(SOURCE INFORMATION)
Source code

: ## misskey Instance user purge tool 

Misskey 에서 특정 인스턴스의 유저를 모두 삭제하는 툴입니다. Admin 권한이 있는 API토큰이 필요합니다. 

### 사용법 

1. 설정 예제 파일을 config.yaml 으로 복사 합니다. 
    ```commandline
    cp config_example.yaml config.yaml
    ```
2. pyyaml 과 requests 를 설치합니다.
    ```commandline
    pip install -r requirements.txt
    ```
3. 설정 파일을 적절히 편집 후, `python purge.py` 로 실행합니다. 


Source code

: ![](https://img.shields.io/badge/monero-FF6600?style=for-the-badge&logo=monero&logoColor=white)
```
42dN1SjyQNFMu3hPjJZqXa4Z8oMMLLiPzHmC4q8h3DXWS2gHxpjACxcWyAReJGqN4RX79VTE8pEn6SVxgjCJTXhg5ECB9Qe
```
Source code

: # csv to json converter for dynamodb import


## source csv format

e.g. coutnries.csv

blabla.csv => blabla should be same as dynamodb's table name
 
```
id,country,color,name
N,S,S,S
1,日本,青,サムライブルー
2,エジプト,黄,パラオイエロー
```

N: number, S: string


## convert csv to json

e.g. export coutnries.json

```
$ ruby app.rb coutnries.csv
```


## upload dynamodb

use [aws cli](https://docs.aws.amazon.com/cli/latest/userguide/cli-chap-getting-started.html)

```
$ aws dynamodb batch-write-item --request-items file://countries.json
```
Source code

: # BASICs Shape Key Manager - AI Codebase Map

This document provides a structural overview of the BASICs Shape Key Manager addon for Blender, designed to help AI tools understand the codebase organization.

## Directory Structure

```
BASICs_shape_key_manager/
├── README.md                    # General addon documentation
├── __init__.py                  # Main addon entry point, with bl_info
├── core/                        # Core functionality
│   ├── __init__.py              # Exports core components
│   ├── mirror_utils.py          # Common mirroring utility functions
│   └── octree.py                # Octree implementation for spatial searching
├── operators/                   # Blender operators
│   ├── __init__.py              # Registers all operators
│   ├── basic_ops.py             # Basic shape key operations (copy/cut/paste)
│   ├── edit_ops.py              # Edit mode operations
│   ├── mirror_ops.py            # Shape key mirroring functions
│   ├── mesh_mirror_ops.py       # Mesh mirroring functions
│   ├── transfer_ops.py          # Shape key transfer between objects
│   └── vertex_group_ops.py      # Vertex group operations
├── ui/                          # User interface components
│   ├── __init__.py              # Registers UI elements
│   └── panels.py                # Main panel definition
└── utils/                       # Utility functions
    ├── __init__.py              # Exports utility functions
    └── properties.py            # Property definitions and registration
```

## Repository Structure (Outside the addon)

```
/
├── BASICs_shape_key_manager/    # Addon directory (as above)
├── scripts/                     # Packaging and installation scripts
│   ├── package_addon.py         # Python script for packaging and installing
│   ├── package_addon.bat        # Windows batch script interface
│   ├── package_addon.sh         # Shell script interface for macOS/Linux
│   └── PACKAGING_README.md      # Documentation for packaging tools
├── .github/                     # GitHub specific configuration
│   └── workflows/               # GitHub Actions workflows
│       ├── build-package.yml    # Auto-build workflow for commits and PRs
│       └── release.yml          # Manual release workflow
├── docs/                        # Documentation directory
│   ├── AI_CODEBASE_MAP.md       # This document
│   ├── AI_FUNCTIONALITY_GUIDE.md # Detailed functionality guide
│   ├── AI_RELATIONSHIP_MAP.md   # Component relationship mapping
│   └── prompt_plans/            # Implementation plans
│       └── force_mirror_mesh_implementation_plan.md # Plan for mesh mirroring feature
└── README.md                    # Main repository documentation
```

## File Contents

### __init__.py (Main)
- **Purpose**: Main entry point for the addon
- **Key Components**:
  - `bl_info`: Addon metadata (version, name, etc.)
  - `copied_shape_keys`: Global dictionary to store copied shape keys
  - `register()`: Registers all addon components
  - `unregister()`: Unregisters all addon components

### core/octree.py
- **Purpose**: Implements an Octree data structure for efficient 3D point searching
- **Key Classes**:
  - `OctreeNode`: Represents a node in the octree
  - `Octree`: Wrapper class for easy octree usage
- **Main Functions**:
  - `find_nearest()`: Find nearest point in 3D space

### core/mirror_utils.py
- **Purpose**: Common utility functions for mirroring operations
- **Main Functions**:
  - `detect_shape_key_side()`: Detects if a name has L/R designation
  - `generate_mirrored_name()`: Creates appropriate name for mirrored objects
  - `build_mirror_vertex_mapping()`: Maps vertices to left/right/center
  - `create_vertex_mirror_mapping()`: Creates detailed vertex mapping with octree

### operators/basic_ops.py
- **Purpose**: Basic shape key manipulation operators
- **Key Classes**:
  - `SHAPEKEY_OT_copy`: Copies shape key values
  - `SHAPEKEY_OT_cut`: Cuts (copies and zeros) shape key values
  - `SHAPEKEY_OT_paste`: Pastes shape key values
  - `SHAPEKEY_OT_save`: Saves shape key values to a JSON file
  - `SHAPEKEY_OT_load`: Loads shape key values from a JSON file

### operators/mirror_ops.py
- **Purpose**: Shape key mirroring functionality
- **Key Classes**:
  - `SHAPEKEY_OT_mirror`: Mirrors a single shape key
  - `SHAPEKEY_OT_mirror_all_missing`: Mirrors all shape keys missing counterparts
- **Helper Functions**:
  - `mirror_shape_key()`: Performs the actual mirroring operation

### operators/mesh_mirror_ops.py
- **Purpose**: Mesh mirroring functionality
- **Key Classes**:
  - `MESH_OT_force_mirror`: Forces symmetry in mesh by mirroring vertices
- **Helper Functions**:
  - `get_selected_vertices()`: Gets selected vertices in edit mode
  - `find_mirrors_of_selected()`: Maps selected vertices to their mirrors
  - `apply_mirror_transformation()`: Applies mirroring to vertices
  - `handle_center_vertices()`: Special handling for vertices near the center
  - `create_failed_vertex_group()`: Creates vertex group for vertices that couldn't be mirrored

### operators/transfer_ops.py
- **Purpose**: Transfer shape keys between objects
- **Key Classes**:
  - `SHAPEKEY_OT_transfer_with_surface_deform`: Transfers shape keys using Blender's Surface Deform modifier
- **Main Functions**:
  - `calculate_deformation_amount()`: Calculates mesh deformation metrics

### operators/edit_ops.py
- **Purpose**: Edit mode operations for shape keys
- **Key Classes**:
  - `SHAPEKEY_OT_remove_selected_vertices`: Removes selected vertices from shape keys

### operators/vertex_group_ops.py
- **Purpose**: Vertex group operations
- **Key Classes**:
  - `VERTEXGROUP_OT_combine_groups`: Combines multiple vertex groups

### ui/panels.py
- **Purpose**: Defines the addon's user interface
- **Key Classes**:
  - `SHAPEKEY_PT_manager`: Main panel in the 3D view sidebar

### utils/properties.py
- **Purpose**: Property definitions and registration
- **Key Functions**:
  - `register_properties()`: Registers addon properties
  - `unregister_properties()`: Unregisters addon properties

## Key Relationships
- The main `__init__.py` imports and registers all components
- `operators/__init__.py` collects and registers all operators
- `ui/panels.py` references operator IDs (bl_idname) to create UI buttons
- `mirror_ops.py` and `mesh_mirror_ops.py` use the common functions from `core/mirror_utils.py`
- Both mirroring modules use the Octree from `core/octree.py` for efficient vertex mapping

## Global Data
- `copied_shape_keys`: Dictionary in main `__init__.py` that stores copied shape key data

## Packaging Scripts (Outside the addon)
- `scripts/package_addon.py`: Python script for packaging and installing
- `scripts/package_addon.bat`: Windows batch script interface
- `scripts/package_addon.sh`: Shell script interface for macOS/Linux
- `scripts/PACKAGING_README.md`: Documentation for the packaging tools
(End SOURCE INFORMATION)
REQUIREMENT — Find the number of lines in the records that contain "Outside", and write that number only.

EXPECTED ANSWER — 2